The above is the first and last 30 of the testing set samples with the next day predictions in predicting whether the value would be 2% more than the previous day.The stock you asked for when running the script at the counts section is the stock that was analyzed. you can rerun this script for any of the stocks in that dataset where you search for these markers ‘%^&%’ in this script within RStudio.

%%%%%%%%%%%%%%%%%%%%%%%%%% ***

The above script can be run with a different lead value to see how well the algorithms use this time series with the same or varying lag prices to also predict the value of the stock increasing more than 2% in the future if the stock has enough information for how far into the future you want to forecast or predict. Lets do that but with a 1 day lag and a prediction for whether or not the stock value will increase in 30 days by 2%. We just change the lag and lead values to 1 and 30 respectively. There will be missing information, that will shrink our data for the last 30 days, if there aren’t more dates available after the end date specified.

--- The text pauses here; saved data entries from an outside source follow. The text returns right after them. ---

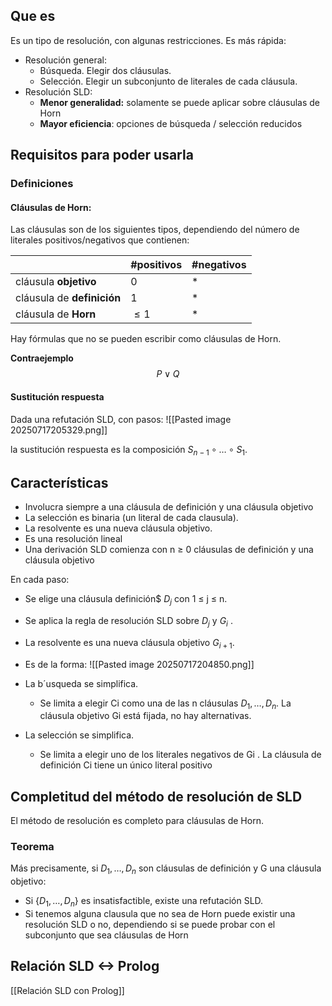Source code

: ## Que es

Es un tipo de resolución, con algunas restricciones.
Es más rápida:
+ Resolución general:
	+ Búsqueda. Elegir dos cláusulas.
	+ Selección. Elegir un subconjunto de literales de cada cláusula.
+ Resolución SLD:
	+ **Menor generalidad:** solamente se puede aplicar sobre cláusulas de Horn
	+ **Mayor eficiencia**: opciones de búsqueda / selección reducidos

## Requisitos para poder usarla

### Definiciones

#### Cláusulas de Horn:
Las cláusulas son de los siguientes tipos, dependiendo del número
de literales positivos/negativos que contienen:

|                            | #positivos | #negativos |
| -------------------------- | ---------- | ---------- |
| cláusula **objetivo**      | 0          | \*         |
| cláusula de **definición** | 1          | \*         |
| cláusula de **Horn**       | $\leq 1$   | \*         |
Hay fórmulas que no se pueden escribir como cláusulas de Horn.

**Contraejemplo**
$$P \lor Q$$
#### Sustitución respuesta
Dada una refutación SLD, con pasos:
![[Pasted image 20250717205329.png]]

la sustitución respuesta es la composición $S_{n−1} \circ \dots \circ S_1$.
## Características

+ Involucra siempre a una cláusula de definición y una cláusula objetivo
+ La selección es binaria (un literal de cada clausula).
+ La resolvente es una nueva cláusula objetivo.
+ Es una resolución lineal
+ Una derivación SLD comienza con n ≥ 0 cláusulas de definición y una cláusula objetivo

En cada paso:
+ Se elige una cláusula definición$ $D_j$ con 1 ≤ j ≤ n.
+ Se aplica la regla de resolución SLD sobre $D_j$ y $G_i$ .
+ La resolvente es una nueva cláusula objetivo $G_{i+1}$.

+ Es de la forma:
![[Pasted image 20250717204850.png]]

+ La b´usqueda se simplifica.
	+ Se limita a elegir Ci como una de las n cláusulas $D_1, \dots ,D_n$.
	  La cláusula objetivo Gi está fijada, no hay alternativas.
+ La selección se simplifica.
	+ Se limita a elegir uno de los literales negativos de Gi .
	  La cláusula de definición Ci tiene un único literal positivo

## Completitud del método de resolución de SLD
El método de resolución es completo para cláusulas de Horn.
### Teorema

Más precisamente,  si $D_1, \dots ,D_n$ son cláusulas de definición y G
una cláusula objetivo:

+ Si $\{D_1, \dots ,D_n\}$ es insatisfactible, existe una refutación SLD.
+ Si tenemos alguna clausula que no sea de Horn puede existir una resolución SLD o no, dependiendo si se puede probar con el subconjunto que sea cláusulas de Horn



## Relación SLD <-> Prolog

[[Relación SLD con Prolog]]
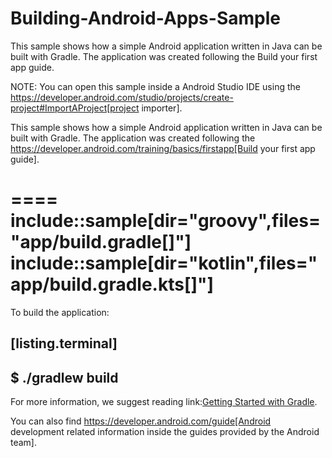 # Building-Android-Apps-Sample
This sample shows how a simple Android application written in Java can be built with Gradle. The application was created following the Build your first app guide.

NOTE: You can open this sample inside a Android Studio IDE using the https://developer.android.com/studio/projects/create-project#ImportAProject[project importer].

This sample shows how a simple Android application written in Java can be built with Gradle.
The application was created following the https://developer.android.com/training/basics/firstapp[Build your first app guide].

====
include::sample[dir="groovy",files="app/build.gradle[]"]
include::sample[dir="kotlin",files="app/build.gradle.kts[]"]
====

To build the application:

[listing.terminal]
----
$ ./gradlew build
----

For more information, we suggest reading link:[Getting Started with Gradle](https://docs.gradle.org/current/userguide/getting_started.html).

You can also find https://developer.android.com/guide[Android development related information inside the guides provided by the Android team].
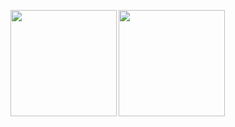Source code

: <p>
  <a href="https://github.com/ymurao4">
    <img
      align="left"
      height="170px"
      src="https://github-readme-stats-seven-cyan-34.vercel.app/api?username=ymurao4&count_private=true&show_icons=true&theme=github_dark&include_all_commits=true"
    />
    
  </a>
  <a href="https://github.com/ymurao4">
    <img
      align="left"
      height="170px"
      src="https://github-readme-stats-seven-cyan-34.vercel.app/api/top-langs/?username=ymurao4&layout=compact&theme=github_dark&count_private=true&include_all_commits=true"
    />
  </a>
</p>
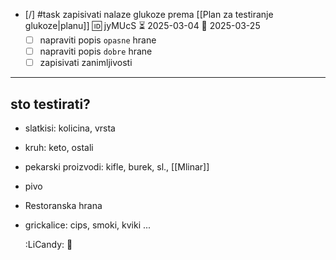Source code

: - [/] #task zapisivati nalaze glukoze prema [[Plan za testiranje glukoze|planu]] 🆔 jyMUcS ⏳ 2025-03-04 📅 2025-03-25
	- [ ] napraviti popis `opasne` hrane
	- [ ] napraviti popis `dobre` hrane
	- [ ] zapisivati zanimljivosti 
___
## sto testirati?

- slatkisi: kolicina, vrsta
- kruh: keto, ostali
- pekarski proizvodi: kifle, burek, sl., [[Mlinar]]
- pivo
- Restoranska hrana
- grickalice: cips, smoki, kviki ...




	:LiCandy:
🍬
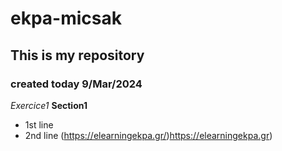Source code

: # ekpa-micsak
## This is my repository
### created today 9/Mar/2024 
*Exercice1*
**Section1**
* 1st line
* 2nd line
(https://elearningekpa.gr/)https://elearningekpa.gr)

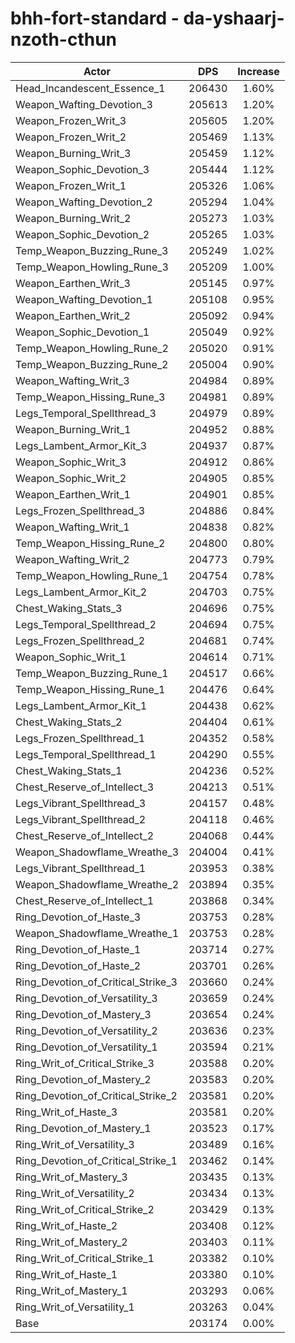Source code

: # bhh-fort-standard - da-yshaarj-nzoth-cthun
| Actor | DPS | Increase |
|---|:---:|:---:|
|Head_Incandescent_Essence_1|206430|1.60%|
|Weapon_Wafting_Devotion_3|205613|1.20%|
|Weapon_Frozen_Writ_3|205605|1.20%|
|Weapon_Frozen_Writ_2|205469|1.13%|
|Weapon_Burning_Writ_3|205459|1.12%|
|Weapon_Sophic_Devotion_3|205444|1.12%|
|Weapon_Frozen_Writ_1|205326|1.06%|
|Weapon_Wafting_Devotion_2|205294|1.04%|
|Weapon_Burning_Writ_2|205273|1.03%|
|Weapon_Sophic_Devotion_2|205265|1.03%|
|Temp_Weapon_Buzzing_Rune_3|205249|1.02%|
|Temp_Weapon_Howling_Rune_3|205209|1.00%|
|Weapon_Earthen_Writ_3|205145|0.97%|
|Weapon_Wafting_Devotion_1|205108|0.95%|
|Weapon_Earthen_Writ_2|205092|0.94%|
|Weapon_Sophic_Devotion_1|205049|0.92%|
|Temp_Weapon_Howling_Rune_2|205020|0.91%|
|Temp_Weapon_Buzzing_Rune_2|205004|0.90%|
|Weapon_Wafting_Writ_3|204984|0.89%|
|Temp_Weapon_Hissing_Rune_3|204981|0.89%|
|Legs_Temporal_Spellthread_3|204979|0.89%|
|Weapon_Burning_Writ_1|204952|0.88%|
|Legs_Lambent_Armor_Kit_3|204937|0.87%|
|Weapon_Sophic_Writ_3|204912|0.86%|
|Weapon_Sophic_Writ_2|204905|0.85%|
|Weapon_Earthen_Writ_1|204901|0.85%|
|Legs_Frozen_Spellthread_3|204886|0.84%|
|Weapon_Wafting_Writ_1|204838|0.82%|
|Temp_Weapon_Hissing_Rune_2|204800|0.80%|
|Weapon_Wafting_Writ_2|204773|0.79%|
|Temp_Weapon_Howling_Rune_1|204754|0.78%|
|Legs_Lambent_Armor_Kit_2|204703|0.75%|
|Chest_Waking_Stats_3|204696|0.75%|
|Legs_Temporal_Spellthread_2|204694|0.75%|
|Legs_Frozen_Spellthread_2|204681|0.74%|
|Weapon_Sophic_Writ_1|204614|0.71%|
|Temp_Weapon_Buzzing_Rune_1|204517|0.66%|
|Temp_Weapon_Hissing_Rune_1|204476|0.64%|
|Legs_Lambent_Armor_Kit_1|204438|0.62%|
|Chest_Waking_Stats_2|204404|0.61%|
|Legs_Frozen_Spellthread_1|204352|0.58%|
|Legs_Temporal_Spellthread_1|204290|0.55%|
|Chest_Waking_Stats_1|204236|0.52%|
|Chest_Reserve_of_Intellect_3|204213|0.51%|
|Legs_Vibrant_Spellthread_3|204157|0.48%|
|Legs_Vibrant_Spellthread_2|204118|0.46%|
|Chest_Reserve_of_Intellect_2|204068|0.44%|
|Weapon_Shadowflame_Wreathe_3|204004|0.41%|
|Legs_Vibrant_Spellthread_1|203953|0.38%|
|Weapon_Shadowflame_Wreathe_2|203894|0.35%|
|Chest_Reserve_of_Intellect_1|203868|0.34%|
|Ring_Devotion_of_Haste_3|203753|0.28%|
|Weapon_Shadowflame_Wreathe_1|203753|0.28%|
|Ring_Devotion_of_Haste_1|203714|0.27%|
|Ring_Devotion_of_Haste_2|203701|0.26%|
|Ring_Devotion_of_Critical_Strike_3|203660|0.24%|
|Ring_Devotion_of_Versatility_3|203659|0.24%|
|Ring_Devotion_of_Mastery_3|203654|0.24%|
|Ring_Devotion_of_Versatility_2|203636|0.23%|
|Ring_Devotion_of_Versatility_1|203594|0.21%|
|Ring_Writ_of_Critical_Strike_3|203588|0.20%|
|Ring_Devotion_of_Mastery_2|203583|0.20%|
|Ring_Devotion_of_Critical_Strike_2|203581|0.20%|
|Ring_Writ_of_Haste_3|203581|0.20%|
|Ring_Devotion_of_Mastery_1|203523|0.17%|
|Ring_Writ_of_Versatility_3|203489|0.16%|
|Ring_Devotion_of_Critical_Strike_1|203462|0.14%|
|Ring_Writ_of_Mastery_3|203435|0.13%|
|Ring_Writ_of_Versatility_2|203434|0.13%|
|Ring_Writ_of_Critical_Strike_2|203429|0.13%|
|Ring_Writ_of_Haste_2|203408|0.12%|
|Ring_Writ_of_Mastery_2|203403|0.11%|
|Ring_Writ_of_Critical_Strike_1|203382|0.10%|
|Ring_Writ_of_Haste_1|203380|0.10%|
|Ring_Writ_of_Mastery_1|203293|0.06%|
|Ring_Writ_of_Versatility_1|203263|0.04%|
|Base|203174|0.00%|
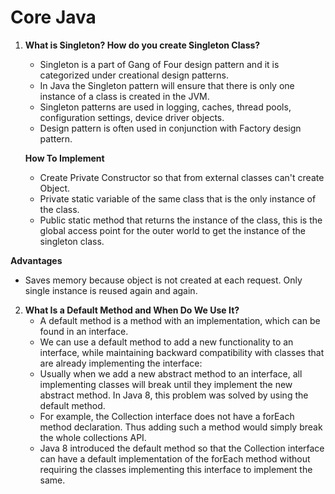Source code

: # Core Java

1. **What is Singleton? How do you create Singleton Class?**
    - Singleton is a part of Gang of Four design pattern and it is categorized under creational design patterns.
    - In Java the Singleton pattern will ensure that there is only one instance of a class is created in the JVM.
    - Singleton patterns are used in logging, caches, thread pools, configuration settings, device driver objects.
    - Design pattern is often used in conjunction with Factory design pattern.
   
   **How To Implement**

    - Create Private Constructor so that from external classes can't create Object.
    - Private static variable of the same class that is the only instance of the class.
    - Public static method that returns the instance of the class, this is the global
      access point for the outer world to get the instance of the singleton class.
    
  **Advantages**
  - Saves memory because object is not created at each request. Only single instance is reused again and again.

2. **What Is a Default Method and When Do We Use It?**
   - A default method is a method with an implementation, which can be found in an interface.
   - We can use a default method to add a new functionality to an interface, while maintaining backward compatibility with classes that are already implementing the interface:
   - Usually when we add a new abstract method to an interface, all implementing classes will break until they implement the new abstract method. In Java 8, this problem was solved by using the default method.
   - For example, the Collection interface does not have a forEach method declaration. Thus adding such a method would simply break the whole collections API.
   - Java 8 introduced the default method so that the Collection interface can have a default implementation of the forEach method without requiring the classes implementing this interface to implement the same.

stock_1 <- toupper("yelp")
lag <- 1
startDate <- '2012-12-31'
endDate <- '2020-03-25'
lead <- 30

Lets subset our large table to get the dates requested.

sDF <- subset(DF, DF$Date>=startDate & DF$Date<=endDate)

lagN <- paste('lag',lag,sep='')
cat('The number of days to retrieve the stock value compared to each day value listed as an instance is ',lag,'and the stock to look up this information for is ',stock_1)

## The number of days to retrieve the stock value compared to each day value listed as an instance is  1 and the stock to look up this information for is  YELP

stknme <- as.character(newStocks[newStocks$stockSymbol==stock_1,2])
cat('\nThis stock is ',stknme)

## 
## This stock is  Yelp Inc.

Lstock_1 <- subset(sDF, sDF$stockName==stock_1)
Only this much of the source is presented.